The methods of scientific inquiry and technological design share many common elements - objectivity, clear definition of the problem, identification of goals, careful collection of observations and data, data analysis, replication of results, and peer review. Technological design differs from inquiry in that it must operate within the limitations of materials, scientific laws, economics, and the demands of society. Together, science and technology present many solutions to problems of survival and enhance the quality of life. Technological design plays an important role in building knowledge in biology. For example, electron microscopes, graphing calculators, personal computers, and magnetic resonance images have changed our lives, increased our knowledge of biology, and improved our understanding of the universe.

Personal and Social Perspectives

This strand is designed to help students formulate basic understanding and implied actions for many issues facing our society. The fundamental concepts that form the basis for this strand include:

Personal and Community Health
Biology is an excellent context for investigating the factors that affect the health of organisms in general and humans in specific. Persuading adolescents to adopt personal habits that contribute to long-term health is not always easy. Looking at issues such as nutrition, exercise, rest, and substance abuse from the perspective of an organism's needs and responses provides a less emotional atmosphere for considering health issues relevant to teenagers.

Population Growth
Biology students should develop the ability to assess the carrying capacity of a given environment and its implied limits on population growth, as well as how technology allows environmental modifications to adjust its carrying capacity.

Environmental Quality
The role of biological sciences is particularly relevant to areas where humans affect and are affected by other organisms and the non-living environment. The curriculum offers opportunities for students to make decisions based on evidence in the areas of environmental stewardship and economic realities.

Science and Technology in Local, National, and Global Challenges
This part of the science in personal and social perspectives strand examines the involvement of human decisions in the use of scientific and technological knowledge. "Understanding basic concepts and principles of science and technology should precede active debate about the economics, policies, politics, and ethics of various science and technology-related challenges. However, understanding science alone will not resolve local, national, or global challenges." (National Science Education Standards, 1996, p. 199) The NSES emphasizes that "students should understand the appropriateness and value of basic questions 'What can happen?' - 'What are the Odds?'- and 'How do scientists and engineers know what will happen?'" (p. 199) Students should understand the causes and extent of science-related challenges.
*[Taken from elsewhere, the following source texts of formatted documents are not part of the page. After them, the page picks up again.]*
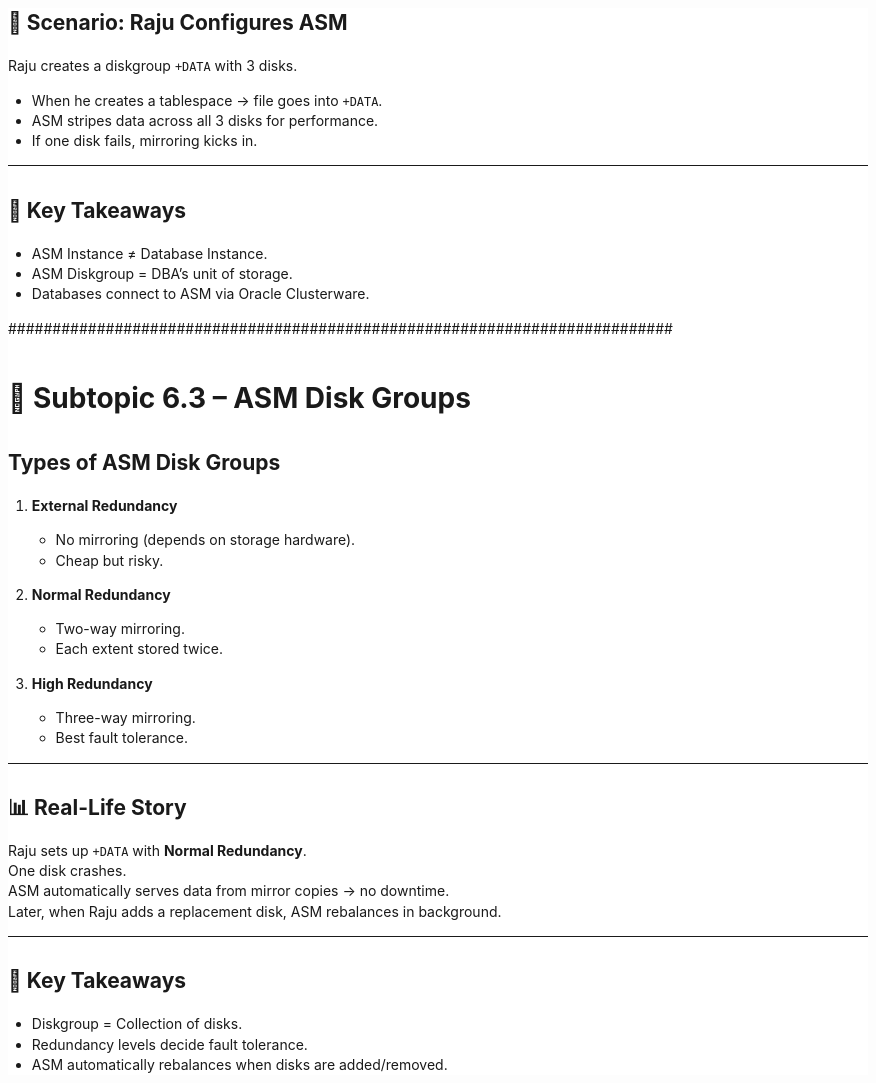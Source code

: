 
## 🔧 Scenario: Raju Configures ASM

Raju creates a diskgroup `+DATA` with 3 disks.  
- When he creates a tablespace → file goes into `+DATA`.  
- ASM stripes data across all 3 disks for performance.  
- If one disk fails, mirroring kicks in.  

---

## 🎯 Key Takeaways  

- ASM Instance ≠ Database Instance.  
- ASM Diskgroup = DBA’s unit of storage.  
- Databases connect to ASM via Oracle Clusterware.  

###########################################################################

# 💽 Subtopic 6.3 – ASM Disk Groups

## Types of ASM Disk Groups  

1. **External Redundancy**  
   - No mirroring (depends on storage hardware).  
   - Cheap but risky.  

2. **Normal Redundancy**  
   - Two-way mirroring.  
   - Each extent stored twice.  

3. **High Redundancy**  
   - Three-way mirroring.  
   - Best fault tolerance.  

---

## 📊 Real-Life Story  

Raju sets up `+DATA` with **Normal Redundancy**.  
One disk crashes.  
ASM automatically serves data from mirror copies → no downtime.  
Later, when Raju adds a replacement disk, ASM rebalances in background.  

---

## 🎯 Key Takeaways  

- Diskgroup = Collection of disks.  
- Redundancy levels decide fault tolerance.  
- ASM automatically rebalances when disks are added/removed.  
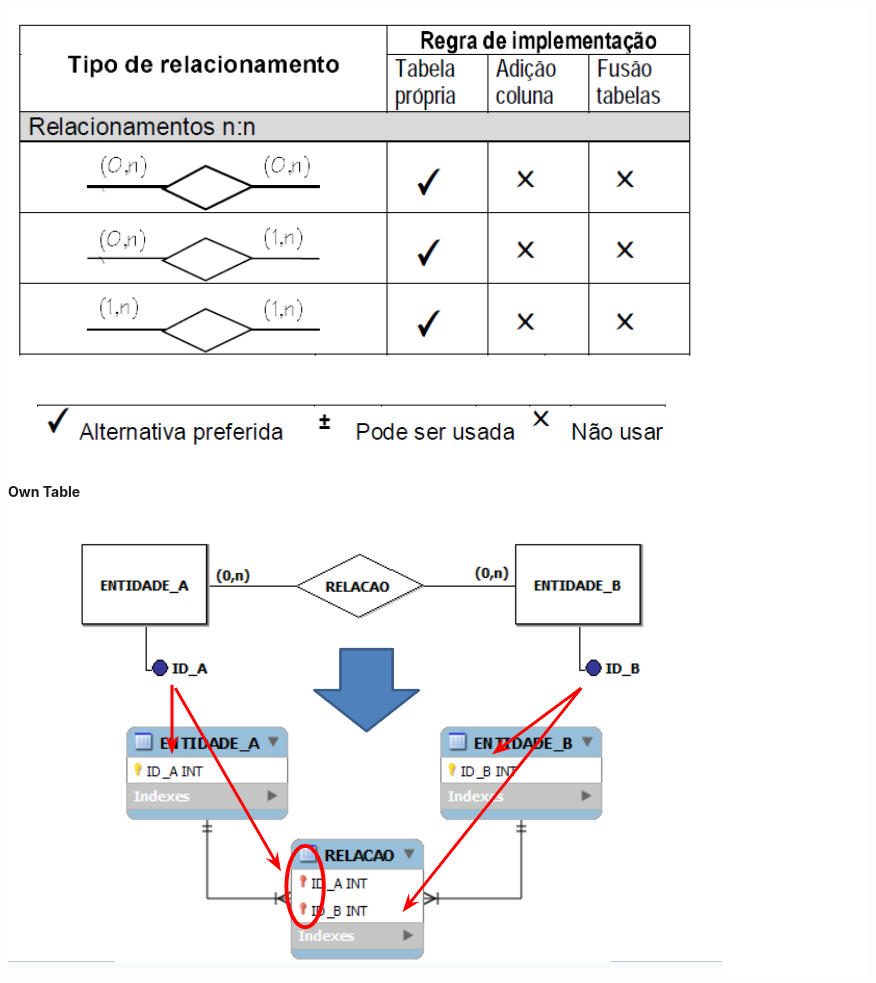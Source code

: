 ![TRANSFORMACAO_RL_N_N](./imgs/A_LITTLE_KN/TRANSFORMACAO_RL_N_N.png)

#### Own Table

![TRANSFORMACAO_RL_N_N_TB_PROPRIA](./imgs/A_LITTLE_KN/TRANSFORMACAO_RL_N_N_TB_PROPRIA.png)

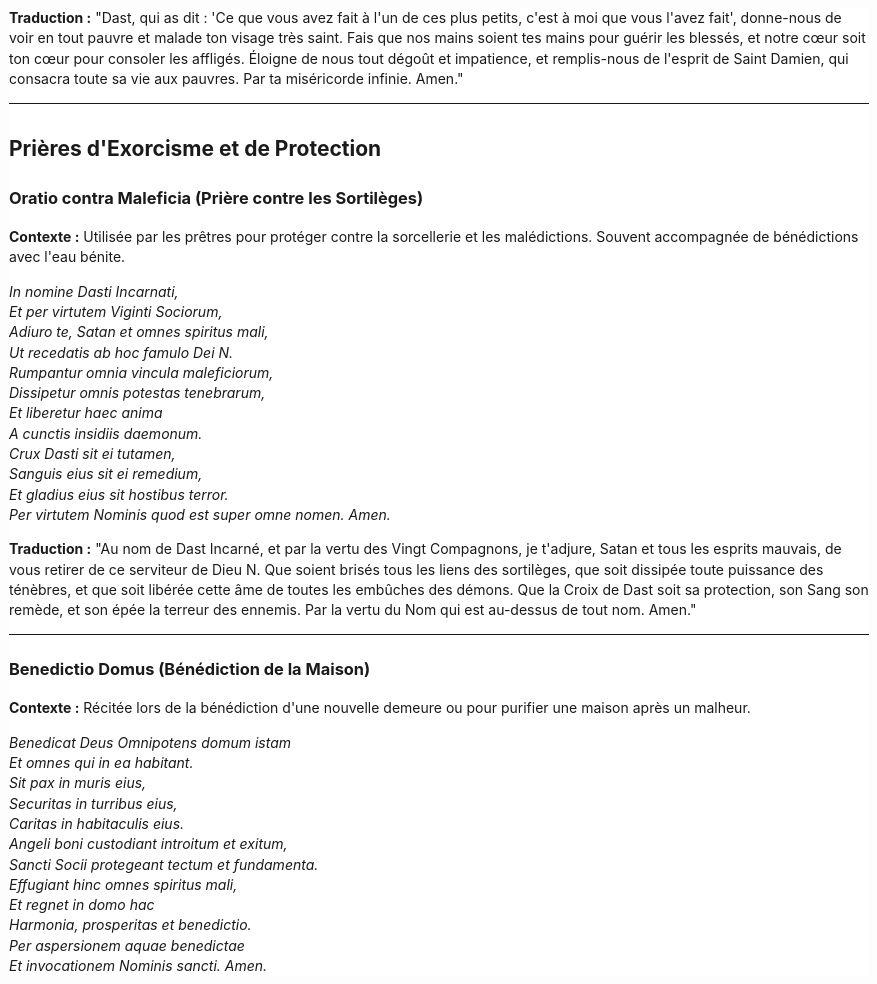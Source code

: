 **Traduction :** "Dast, qui as dit : 'Ce que vous avez fait à l'un de ces plus petits, c'est à moi que vous l'avez fait', donne-nous de voir en tout pauvre et malade ton visage très saint. Fais que nos mains soient tes mains pour guérir les blessés, et notre cœur soit ton cœur pour consoler les affligés. Éloigne de nous tout dégoût et impatience, et remplis-nous de l'esprit de Saint Damien, qui consacra toute sa vie aux pauvres. Par ta miséricorde infinie. Amen."

---

## Prières d'Exorcisme et de Protection

### Oratio contra Maleficia (Prière contre les Sortilèges)
**Contexte :** Utilisée par les prêtres pour protéger contre la sorcellerie et les malédictions. Souvent accompagnée de bénédictions avec l'eau bénite.

*In nomine Dasti Incarnati,  
Et per virtutem Viginti Sociorum,  
Adiuro te, Satan et omnes spiritus mali,  
Ut recedatis ab hoc famulo Dei N.  
Rumpantur omnia vincula maleficiorum,  
Dissipetur omnis potestas tenebrarum,  
Et liberetur haec anima  
A cunctis insidiis daemonum.  
Crux Dasti sit ei tutamen,  
Sanguis eius sit ei remedium,  
Et gladius eius sit hostibus terror.  
Per virtutem Nominis quod est super omne nomen. Amen.*

**Traduction :** "Au nom de Dast Incarné, et par la vertu des Vingt Compagnons, je t'adjure, Satan et tous les esprits mauvais, de vous retirer de ce serviteur de Dieu N. Que soient brisés tous les liens des sortilèges, que soit dissipée toute puissance des ténèbres, et que soit libérée cette âme de toutes les embûches des démons. Que la Croix de Dast soit sa protection, son Sang son remède, et son épée la terreur des ennemis. Par la vertu du Nom qui est au-dessus de tout nom. Amen."

---

### Benedictio Domus (Bénédiction de la Maison)
**Contexte :** Récitée lors de la bénédiction d'une nouvelle demeure ou pour purifier une maison après un malheur.

*Benedicat Deus Omnipotens domum istam  
Et omnes qui in ea habitant.  
Sit pax in muris eius,  
Securitas in turribus eius,  
Caritas in habitaculis eius.  
Angeli boni custodiant introitum et exitum,  
Sancti Socii protegeant tectum et fundamenta.  
Effugiant hinc omnes spiritus mali,  
Et regnet in domo hac  
Harmonia, prosperitas et benedictio.  
Per aspersionem aquae benedictae  
Et invocationem Nominis sancti. Amen.*
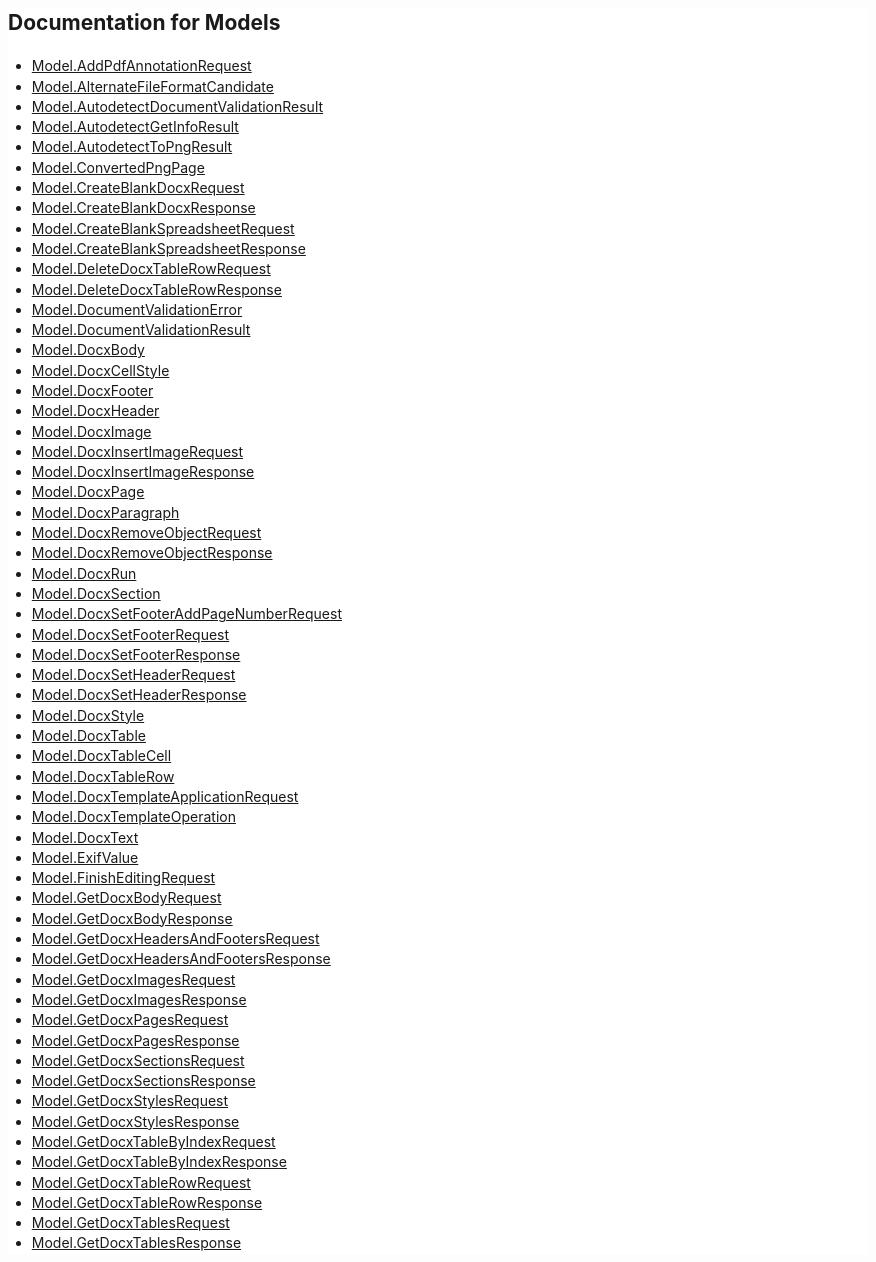 
<a name="documentation-for-models"></a>
## Documentation for Models

 - [Model.AddPdfAnnotationRequest](docs/AddPdfAnnotationRequest.md)
 - [Model.AlternateFileFormatCandidate](docs/AlternateFileFormatCandidate.md)
 - [Model.AutodetectDocumentValidationResult](docs/AutodetectDocumentValidationResult.md)
 - [Model.AutodetectGetInfoResult](docs/AutodetectGetInfoResult.md)
 - [Model.AutodetectToPngResult](docs/AutodetectToPngResult.md)
 - [Model.ConvertedPngPage](docs/ConvertedPngPage.md)
 - [Model.CreateBlankDocxRequest](docs/CreateBlankDocxRequest.md)
 - [Model.CreateBlankDocxResponse](docs/CreateBlankDocxResponse.md)
 - [Model.CreateBlankSpreadsheetRequest](docs/CreateBlankSpreadsheetRequest.md)
 - [Model.CreateBlankSpreadsheetResponse](docs/CreateBlankSpreadsheetResponse.md)
 - [Model.DeleteDocxTableRowRequest](docs/DeleteDocxTableRowRequest.md)
 - [Model.DeleteDocxTableRowResponse](docs/DeleteDocxTableRowResponse.md)
 - [Model.DocumentValidationError](docs/DocumentValidationError.md)
 - [Model.DocumentValidationResult](docs/DocumentValidationResult.md)
 - [Model.DocxBody](docs/DocxBody.md)
 - [Model.DocxCellStyle](docs/DocxCellStyle.md)
 - [Model.DocxFooter](docs/DocxFooter.md)
 - [Model.DocxHeader](docs/DocxHeader.md)
 - [Model.DocxImage](docs/DocxImage.md)
 - [Model.DocxInsertImageRequest](docs/DocxInsertImageRequest.md)
 - [Model.DocxInsertImageResponse](docs/DocxInsertImageResponse.md)
 - [Model.DocxPage](docs/DocxPage.md)
 - [Model.DocxParagraph](docs/DocxParagraph.md)
 - [Model.DocxRemoveObjectRequest](docs/DocxRemoveObjectRequest.md)
 - [Model.DocxRemoveObjectResponse](docs/DocxRemoveObjectResponse.md)
 - [Model.DocxRun](docs/DocxRun.md)
 - [Model.DocxSection](docs/DocxSection.md)
 - [Model.DocxSetFooterAddPageNumberRequest](docs/DocxSetFooterAddPageNumberRequest.md)
 - [Model.DocxSetFooterRequest](docs/DocxSetFooterRequest.md)
 - [Model.DocxSetFooterResponse](docs/DocxSetFooterResponse.md)
 - [Model.DocxSetHeaderRequest](docs/DocxSetHeaderRequest.md)
 - [Model.DocxSetHeaderResponse](docs/DocxSetHeaderResponse.md)
 - [Model.DocxStyle](docs/DocxStyle.md)
 - [Model.DocxTable](docs/DocxTable.md)
 - [Model.DocxTableCell](docs/DocxTableCell.md)
 - [Model.DocxTableRow](docs/DocxTableRow.md)
 - [Model.DocxTemplateApplicationRequest](docs/DocxTemplateApplicationRequest.md)
 - [Model.DocxTemplateOperation](docs/DocxTemplateOperation.md)
 - [Model.DocxText](docs/DocxText.md)
 - [Model.ExifValue](docs/ExifValue.md)
 - [Model.FinishEditingRequest](docs/FinishEditingRequest.md)
 - [Model.GetDocxBodyRequest](docs/GetDocxBodyRequest.md)
 - [Model.GetDocxBodyResponse](docs/GetDocxBodyResponse.md)
 - [Model.GetDocxHeadersAndFootersRequest](docs/GetDocxHeadersAndFootersRequest.md)
 - [Model.GetDocxHeadersAndFootersResponse](docs/GetDocxHeadersAndFootersResponse.md)
 - [Model.GetDocxImagesRequest](docs/GetDocxImagesRequest.md)
 - [Model.GetDocxImagesResponse](docs/GetDocxImagesResponse.md)
 - [Model.GetDocxPagesRequest](docs/GetDocxPagesRequest.md)
 - [Model.GetDocxPagesResponse](docs/GetDocxPagesResponse.md)
 - [Model.GetDocxSectionsRequest](docs/GetDocxSectionsRequest.md)
 - [Model.GetDocxSectionsResponse](docs/GetDocxSectionsResponse.md)
 - [Model.GetDocxStylesRequest](docs/GetDocxStylesRequest.md)
 - [Model.GetDocxStylesResponse](docs/GetDocxStylesResponse.md)
 - [Model.GetDocxTableByIndexRequest](docs/GetDocxTableByIndexRequest.md)
 - [Model.GetDocxTableByIndexResponse](docs/GetDocxTableByIndexResponse.md)
 - [Model.GetDocxTableRowRequest](docs/GetDocxTableRowRequest.md)
 - [Model.GetDocxTableRowResponse](docs/GetDocxTableRowResponse.md)
 - [Model.GetDocxTablesRequest](docs/GetDocxTablesRequest.md)
 - [Model.GetDocxTablesResponse](docs/GetDocxTablesResponse.md)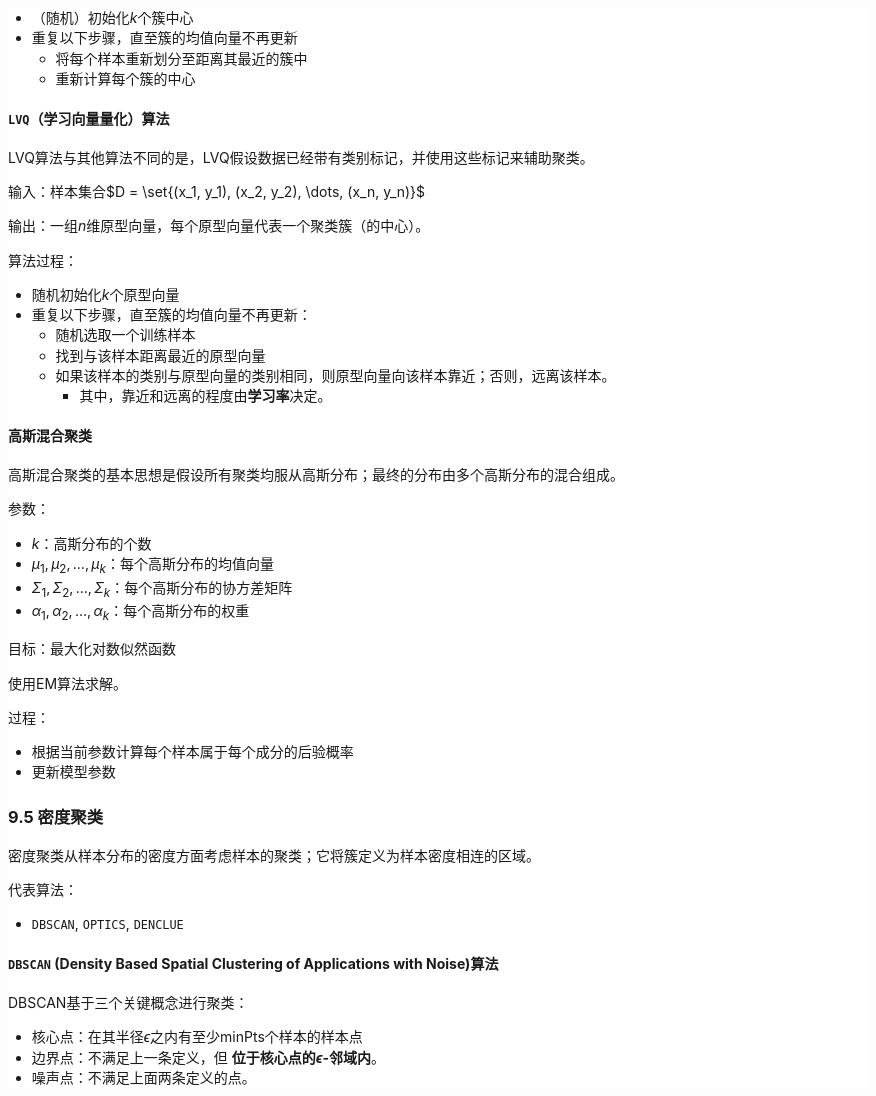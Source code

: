 - （随机）初始化$k$个簇中心
- 重复以下步骤，直至簇的均值向量不再更新
  - 将每个样本重新划分至距离其最近的簇中
  - 重新计算每个簇的中心

#### `LVQ`（学习向量量化）算法

LVQ算法与其他算法不同的是，LVQ假设数据已经带有类别标记，并使用这些标记来辅助聚类。

输入：样本集合$D = \set{(x_1, y_1), (x_2, y_2), \dots, (x_n, y_n)}$

输出：一组$n$维原型向量，每个原型向量代表一个聚类簇（的中心）。

算法过程：

- 随机初始化$k$个原型向量
- 重复以下步骤，直至簇的均值向量不再更新：
  - 随机选取一个训练样本
  - 找到与该样本距离最近的原型向量
  - 如果该样本的类别与原型向量的类别相同，则原型向量向该样本靠近；否则，远离该样本。
    - 其中，靠近和远离的程度由**学习率**决定。

#### 高斯混合聚类

高斯混合聚类的基本思想是假设所有聚类均服从高斯分布；最终的分布由多个高斯分布的混合组成。

参数：

- $k$：高斯分布的个数
- $\mu_1, \mu_2, \dots, \mu_k$：每个高斯分布的均值向量
- $\Sigma_1, \Sigma_2, \dots, \Sigma_k$：每个高斯分布的协方差矩阵
- $\alpha_1, \alpha_2, \dots, \alpha_k$：每个高斯分布的权重

目标：最大化对数似然函数

使用EM算法求解。

过程：

- 根据当前参数计算每个样本属于每个成分的后验概率
- 更新模型参数

### 9.5 密度聚类

密度聚类从样本分布的密度方面考虑样本的聚类；它将簇定义为样本密度相连的区域。

代表算法：

- `DBSCAN`, `OPTICS`, `DENCLUE`

#### `DBSCAN` (Density Based Spatial Clustering of Applications with Noise)算法

DBSCAN基于三个关键概念进行聚类：

- 核心点：在其半径$\epsilon$之内有至少$\text{minPts}$个样本的样本点
- 边界点：不满足上一条定义，但 **位于核心点的$\epsilon$-邻域内**。
- 噪声点：不满足上面两条定义的点。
They should become familiar with the advances and improvements that proper application of scientific principles and products has brought to environmental enhancement, wise energy use, reduced vehicle emissions, and improved human health.

Biology - Grades 9-12

Learners will study natural and technological systems. All goals should focus on the unifying concepts of science defined by the National Science Education Standards: Systems, Order, and Organization; Evidence, Models, and Explanation; Constancy, Change, and Measurement; Evolution and Equilibrium; and Form and Function. The skills of inquiry and technological design are targeted for mastery. The concepts for which in-depth studies should be designed at sixth grade level include: Scientific Inquiry, Technological Design, Lithosphere, Cycling of Matter, Solar System, Energy Transfer/Transformation, and Population Dynamics.

Strands: The strands are: Nature of Science, Science as Inquiry, Science and Technology, and Science in Personal and Social Perspectives. They provide the context for teaching of the content goals and objectives.

Learners will study biological systems. The strands and unifying concepts provide a context for teaching content and process skill goals. Instruction should focus on the following unifying concepts:

• Systems, Order and Organization.
• Evidence, Models, and Explanation.
• Constancy, Change, and Measurement.
• Evolution and Equilibrium.
• Form and Function.